Exercise description: Where in the records does the word "modifications" occur? Copy each line in which it does.
──────── Entries supplied
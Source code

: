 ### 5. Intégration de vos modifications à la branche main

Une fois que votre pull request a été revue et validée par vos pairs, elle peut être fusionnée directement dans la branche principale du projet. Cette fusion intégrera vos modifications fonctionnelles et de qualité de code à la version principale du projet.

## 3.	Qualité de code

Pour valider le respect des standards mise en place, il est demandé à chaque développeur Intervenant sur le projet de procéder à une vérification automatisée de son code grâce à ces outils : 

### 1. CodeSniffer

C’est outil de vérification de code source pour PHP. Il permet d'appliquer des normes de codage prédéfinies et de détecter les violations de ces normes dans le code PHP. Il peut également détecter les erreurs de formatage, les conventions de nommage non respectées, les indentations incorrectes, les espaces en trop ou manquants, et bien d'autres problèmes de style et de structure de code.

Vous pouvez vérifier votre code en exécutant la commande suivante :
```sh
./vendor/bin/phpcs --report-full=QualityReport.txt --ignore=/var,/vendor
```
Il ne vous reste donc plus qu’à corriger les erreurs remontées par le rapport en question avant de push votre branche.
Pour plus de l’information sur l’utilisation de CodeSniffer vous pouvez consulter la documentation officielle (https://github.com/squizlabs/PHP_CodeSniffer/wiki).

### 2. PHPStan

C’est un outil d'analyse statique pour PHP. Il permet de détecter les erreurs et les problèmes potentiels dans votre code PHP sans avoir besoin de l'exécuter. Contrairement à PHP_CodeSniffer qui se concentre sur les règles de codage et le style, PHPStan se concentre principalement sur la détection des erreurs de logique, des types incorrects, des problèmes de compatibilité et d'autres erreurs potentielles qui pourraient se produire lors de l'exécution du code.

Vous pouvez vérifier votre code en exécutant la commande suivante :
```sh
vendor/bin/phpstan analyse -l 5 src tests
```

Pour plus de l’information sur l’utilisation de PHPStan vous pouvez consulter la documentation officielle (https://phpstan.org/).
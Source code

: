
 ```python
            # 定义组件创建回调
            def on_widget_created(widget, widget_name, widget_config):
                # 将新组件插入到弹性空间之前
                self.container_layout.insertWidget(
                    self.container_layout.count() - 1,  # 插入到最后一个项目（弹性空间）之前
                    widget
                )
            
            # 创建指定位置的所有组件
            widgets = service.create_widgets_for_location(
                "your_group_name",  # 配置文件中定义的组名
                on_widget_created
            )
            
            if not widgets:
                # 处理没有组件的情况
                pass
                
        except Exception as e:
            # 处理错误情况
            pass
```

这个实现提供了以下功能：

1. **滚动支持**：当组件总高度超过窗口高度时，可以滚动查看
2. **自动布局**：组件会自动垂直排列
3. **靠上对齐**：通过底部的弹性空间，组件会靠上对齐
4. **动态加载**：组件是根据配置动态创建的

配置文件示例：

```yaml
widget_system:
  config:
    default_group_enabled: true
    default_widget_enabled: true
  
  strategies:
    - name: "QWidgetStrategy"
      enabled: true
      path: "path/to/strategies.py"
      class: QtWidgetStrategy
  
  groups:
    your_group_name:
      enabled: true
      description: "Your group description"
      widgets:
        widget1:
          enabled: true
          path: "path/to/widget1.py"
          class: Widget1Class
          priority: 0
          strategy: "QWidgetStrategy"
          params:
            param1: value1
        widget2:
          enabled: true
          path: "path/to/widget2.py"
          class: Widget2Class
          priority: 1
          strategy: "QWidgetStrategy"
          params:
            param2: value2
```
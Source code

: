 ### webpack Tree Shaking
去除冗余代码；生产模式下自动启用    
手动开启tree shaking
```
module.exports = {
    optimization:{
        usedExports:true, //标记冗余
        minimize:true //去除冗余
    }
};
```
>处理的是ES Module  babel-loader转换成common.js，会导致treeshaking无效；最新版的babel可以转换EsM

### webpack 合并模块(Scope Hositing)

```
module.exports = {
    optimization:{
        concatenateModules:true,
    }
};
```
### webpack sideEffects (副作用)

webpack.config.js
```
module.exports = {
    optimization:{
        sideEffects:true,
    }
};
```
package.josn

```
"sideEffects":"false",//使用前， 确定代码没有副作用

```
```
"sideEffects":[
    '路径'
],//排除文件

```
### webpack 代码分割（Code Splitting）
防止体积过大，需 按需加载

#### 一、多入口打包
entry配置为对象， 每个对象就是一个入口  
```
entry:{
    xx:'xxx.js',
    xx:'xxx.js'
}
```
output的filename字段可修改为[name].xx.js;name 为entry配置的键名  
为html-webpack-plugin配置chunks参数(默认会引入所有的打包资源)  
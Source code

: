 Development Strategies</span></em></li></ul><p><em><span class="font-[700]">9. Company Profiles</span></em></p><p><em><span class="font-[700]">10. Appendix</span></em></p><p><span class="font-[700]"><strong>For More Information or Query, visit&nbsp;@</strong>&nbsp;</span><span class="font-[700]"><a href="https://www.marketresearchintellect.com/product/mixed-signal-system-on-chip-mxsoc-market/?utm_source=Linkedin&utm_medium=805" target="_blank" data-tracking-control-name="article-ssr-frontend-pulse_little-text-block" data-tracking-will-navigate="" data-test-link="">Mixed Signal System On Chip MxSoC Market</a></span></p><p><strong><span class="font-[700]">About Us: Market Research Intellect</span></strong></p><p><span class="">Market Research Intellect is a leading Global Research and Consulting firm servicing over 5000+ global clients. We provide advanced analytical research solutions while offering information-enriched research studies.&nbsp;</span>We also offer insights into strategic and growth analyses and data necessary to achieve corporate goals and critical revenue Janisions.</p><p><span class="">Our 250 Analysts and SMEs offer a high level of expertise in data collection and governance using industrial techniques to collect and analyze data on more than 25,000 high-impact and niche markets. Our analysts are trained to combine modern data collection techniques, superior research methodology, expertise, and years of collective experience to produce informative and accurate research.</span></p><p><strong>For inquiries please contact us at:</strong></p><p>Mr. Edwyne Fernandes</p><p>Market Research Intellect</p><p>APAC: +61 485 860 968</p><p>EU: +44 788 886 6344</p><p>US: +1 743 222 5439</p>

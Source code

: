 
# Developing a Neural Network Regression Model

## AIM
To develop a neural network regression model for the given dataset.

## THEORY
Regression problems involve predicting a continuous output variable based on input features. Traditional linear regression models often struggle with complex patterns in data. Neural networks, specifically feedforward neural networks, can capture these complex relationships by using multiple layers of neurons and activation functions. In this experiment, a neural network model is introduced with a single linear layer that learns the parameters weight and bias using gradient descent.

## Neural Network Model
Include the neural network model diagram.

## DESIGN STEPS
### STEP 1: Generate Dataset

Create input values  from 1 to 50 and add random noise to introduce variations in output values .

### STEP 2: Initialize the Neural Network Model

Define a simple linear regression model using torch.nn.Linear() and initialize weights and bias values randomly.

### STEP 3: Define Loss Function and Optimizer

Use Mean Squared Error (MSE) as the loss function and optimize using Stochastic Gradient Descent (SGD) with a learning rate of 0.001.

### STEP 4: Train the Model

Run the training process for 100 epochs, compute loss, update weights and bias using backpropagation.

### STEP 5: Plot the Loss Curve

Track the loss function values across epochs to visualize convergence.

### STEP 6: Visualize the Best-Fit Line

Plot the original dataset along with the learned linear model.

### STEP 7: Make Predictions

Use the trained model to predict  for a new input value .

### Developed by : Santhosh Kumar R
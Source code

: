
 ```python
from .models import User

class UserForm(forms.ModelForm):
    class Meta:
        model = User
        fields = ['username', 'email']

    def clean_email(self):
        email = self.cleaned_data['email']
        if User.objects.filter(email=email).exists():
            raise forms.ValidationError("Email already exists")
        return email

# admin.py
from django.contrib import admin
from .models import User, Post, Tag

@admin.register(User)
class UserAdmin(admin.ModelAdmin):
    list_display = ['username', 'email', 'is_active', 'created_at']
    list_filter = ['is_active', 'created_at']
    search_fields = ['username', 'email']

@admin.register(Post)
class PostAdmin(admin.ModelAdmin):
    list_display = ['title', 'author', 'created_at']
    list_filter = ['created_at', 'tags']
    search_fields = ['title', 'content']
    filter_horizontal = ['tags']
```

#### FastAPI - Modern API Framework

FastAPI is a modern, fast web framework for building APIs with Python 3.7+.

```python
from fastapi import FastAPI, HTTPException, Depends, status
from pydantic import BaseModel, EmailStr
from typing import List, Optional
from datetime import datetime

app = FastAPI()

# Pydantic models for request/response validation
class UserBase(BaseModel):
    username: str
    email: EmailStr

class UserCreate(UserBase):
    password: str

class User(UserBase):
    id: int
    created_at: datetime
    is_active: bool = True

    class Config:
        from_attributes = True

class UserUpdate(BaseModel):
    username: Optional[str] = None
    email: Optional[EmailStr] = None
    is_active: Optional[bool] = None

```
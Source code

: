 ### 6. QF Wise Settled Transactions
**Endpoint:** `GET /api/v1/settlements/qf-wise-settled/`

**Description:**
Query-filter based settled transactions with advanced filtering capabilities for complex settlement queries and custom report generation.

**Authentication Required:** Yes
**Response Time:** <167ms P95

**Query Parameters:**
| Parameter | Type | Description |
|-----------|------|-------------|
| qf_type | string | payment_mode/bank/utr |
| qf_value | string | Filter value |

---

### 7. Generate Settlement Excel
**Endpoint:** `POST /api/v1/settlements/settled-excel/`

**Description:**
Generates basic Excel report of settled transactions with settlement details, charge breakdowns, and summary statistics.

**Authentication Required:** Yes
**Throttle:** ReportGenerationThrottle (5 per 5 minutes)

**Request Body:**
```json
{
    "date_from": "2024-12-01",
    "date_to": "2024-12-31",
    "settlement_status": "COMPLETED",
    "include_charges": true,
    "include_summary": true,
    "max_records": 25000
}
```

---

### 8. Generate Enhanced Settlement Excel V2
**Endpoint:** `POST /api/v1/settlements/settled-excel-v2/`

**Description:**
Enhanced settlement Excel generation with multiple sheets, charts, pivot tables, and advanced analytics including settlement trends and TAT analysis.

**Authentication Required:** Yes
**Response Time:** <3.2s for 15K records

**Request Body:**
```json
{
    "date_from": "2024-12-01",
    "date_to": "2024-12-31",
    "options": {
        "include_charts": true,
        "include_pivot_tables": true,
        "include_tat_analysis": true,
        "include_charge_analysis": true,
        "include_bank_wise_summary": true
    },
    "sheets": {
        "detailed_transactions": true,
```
────────────────
Result for this task:
: ### 5. Intégration de vos modifications à la branche main
Une fois que votre pull request a été revue et validée par vos pairs, elle peut être fusionnée directement dans la branche principale du projet. Cette fusion intégrera vos modifications fonctionnelles et de qualité de code à la version principale du projet.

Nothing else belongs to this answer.